こんにちは。東京セキュリティブリーフィングへようこそ。2026年2月23日、月曜日の週次まとめをお届けします。

先週は非常に多くの重要なセキュリティニュースがありました。中国の国家支援グループによるDellのゼロデイ脆弱性の長期悪用、Google Chromeのゼロデイ修正、パスワードマネージャーの脆弱性発覚、そしてAIエージェントを標的とした新たな攻撃手法など、注目すべきトピックが目白押しです。

また、日本企業への攻撃として、ワシントンホテルへのランサムウェア攻撃やアドバンテストへの攻撃も報告されています。それでは、先週の重要ニュースを詳しく見ていきましょう。

重要ニュースTOP

DellのRecoverPointゼロデイが18ヶ月間悪用される

先週最も注目すべきニュースの一つは、Dell RecoverPoint for Virtual Machinesの重大な脆弱性CVE-2026-22769が、中国関連のハッキンググループUNC6201によって2024年半ばから約18ヶ月間にわたり悪用されていたことが判明したという報告です。

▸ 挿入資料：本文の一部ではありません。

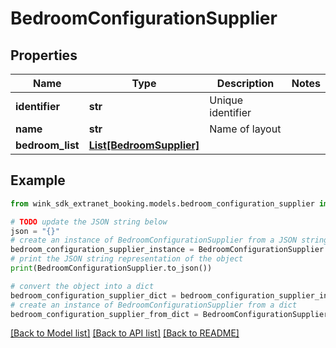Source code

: # BedroomConfigurationSupplier


## Properties

Name | Type | Description | Notes
------------ | ------------- | ------------- | -------------
**identifier** | **str** | Unique identifier | 
**name** | **str** | Name of layout | 
**bedroom_list** | [**List[BedroomSupplier]**](BedroomSupplier.md) |  | 

## Example

```python
from wink_sdk_extranet_booking.models.bedroom_configuration_supplier import BedroomConfigurationSupplier

# TODO update the JSON string below
json = "{}"
# create an instance of BedroomConfigurationSupplier from a JSON string
bedroom_configuration_supplier_instance = BedroomConfigurationSupplier.from_json(json)
# print the JSON string representation of the object
print(BedroomConfigurationSupplier.to_json())

# convert the object into a dict
bedroom_configuration_supplier_dict = bedroom_configuration_supplier_instance.to_dict()
# create an instance of BedroomConfigurationSupplier from a dict
bedroom_configuration_supplier_from_dict = BedroomConfigurationSupplier.from_dict(bedroom_configuration_supplier_dict)
```
[[Back to Model list]](../README.md#documentation-for-models) [[Back to API list]](../README.md#documentation-for-api-endpoints) [[Back to README]](../README.md)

この脆弱性はCVSSスコア10.0の最高深刻度で、Apache Tomcat Managerにハードコードされたデフォルト認証情報に起因しています。攻撃者はBrickstormバックドアを展開し、2025年9月にはより検出困難なGrimboltバックドアに置き換えました。Grimboltはネイティブ AOTでコンパイルされたC#バックドアで、リバースエンジニアリングが困難とされています。

特に注目すべきは「ゴーストNIC」と呼ばれる技術で、一時的な仮想ネットワークポートを作成してVMwareサーバー間を静かに移動し、内部ネットワークやSaaS環境へのピボットを可能にしていました。Google Threat IntelligenceとMandiantによると、影響を受けた組織は12未満とされていますが、製造業、エネルギー、通信など重要セクターが含まれています。

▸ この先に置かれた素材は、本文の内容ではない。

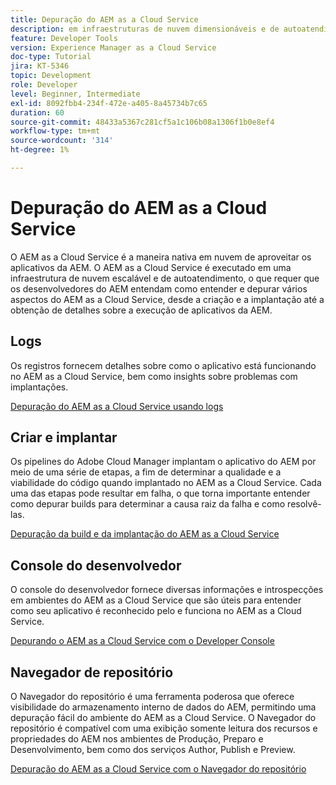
 ```yaml
---
title: Depuração do AEM as a Cloud Service
description: em infraestruturas de nuvem dimensionáveis e de autoatendimento, o que torna o necessário que os desenvolvedores do AEM entendam como entender e depurar vários aspectos do AEM as a Cloud Service, desde a criação e a implantação até a obtenção de detalhes sobre a execução de aplicativos da AEM.
feature: Developer Tools
version: Experience Manager as a Cloud Service
doc-type: Tutorial
jira: KT-5346
topic: Development
role: Developer
level: Beginner, Intermediate
exl-id: 8092fbb4-234f-472e-a405-8a45734b7c65
duration: 60
source-git-commit: 48433a5367c281cf5a1c106b08a1306f1b0e8ef4
workflow-type: tm+mt
source-wordcount: '314'
ht-degree: 1%

---
```


# Depuração do AEM as a Cloud Service

O AEM as a Cloud Service é a maneira nativa em nuvem de aproveitar os aplicativos da AEM. O AEM as a Cloud Service é executado em uma infraestrutura de nuvem escalável e de autoatendimento, o que requer que os desenvolvedores do AEM entendam como entender e depurar vários aspectos do AEM as a Cloud Service, desde a criação e a implantação até a obtenção de detalhes sobre a execução de aplicativos da AEM.

## Logs

Os registros fornecem detalhes sobre como o aplicativo está funcionando no AEM as a Cloud Service, bem como insights sobre problemas com implantações.

[Depuração do AEM as a Cloud Service usando logs](./logs.md)

## Criar e implantar

Os pipelines do Adobe Cloud Manager implantam o aplicativo do AEM por meio de uma série de etapas, a fim de determinar a qualidade e a viabilidade do código quando implantado no AEM as a Cloud Service. Cada uma das etapas pode resultar em falha, o que torna importante entender como depurar builds para determinar a causa raiz da falha e como resolvê-las.

[Depuração da build e da implantação do AEM as a Cloud Service](./build-and-deployment.md)

## Console do desenvolvedor

O console do desenvolvedor fornece diversas informações e introspecções em ambientes do AEM as a Cloud Service que são úteis para entender como seu aplicativo é reconhecido pelo e funciona no AEM as a Cloud Service.

[Depurando o AEM as a Cloud Service com o Developer Console](./developer-console.md)

## Navegador de repositório

O Navegador do repositório é uma ferramenta poderosa que oferece visibilidade do armazenamento interno de dados do AEM, permitindo uma depuração fácil do ambiente do AEM as a Cloud Service. O Navegador do repositório é compatível com uma exibição somente leitura dos recursos e propriedades do AEM nos ambientes de Produção, Preparo e Desenvolvimento, bem como dos serviços Author, Publish e Preview.

[Depuração do AEM as a Cloud Service com o Navegador do repositório](./repository-browser.md)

CISAはこの脆弱性をKEVカタログに追加し、連邦機関に対して土曜日までのパッチ適用を命令しました。Dellは火曜日にパッチをリリースしており、影響を受ける環境を持つ組織は直ちにアップグレードすることが推奨されます。

Google Chromeゼロデイ脆弱性が野生で悪用

複数のニュースソースが報じた通り、GoogleがChromeブラウザのゼロデイ脆弱性CVE-2026-2441を緊急修正しました。これは2026年安定チャンネル初のゼロデイであり、既に野生での悪用が確認されています。

この脆弱性はCSSコンポーネント内のuse-after-free欠陥で、CVSSスコアは8.8の高深刻度です。悪意のあるWebページを閲覧するだけでサンドボックス内での任意コード実行が可能となります。セキュリティ研究者Shaheen Fazimが2月11日に報告し、Googleはわずか2日後に修正をリリースしました。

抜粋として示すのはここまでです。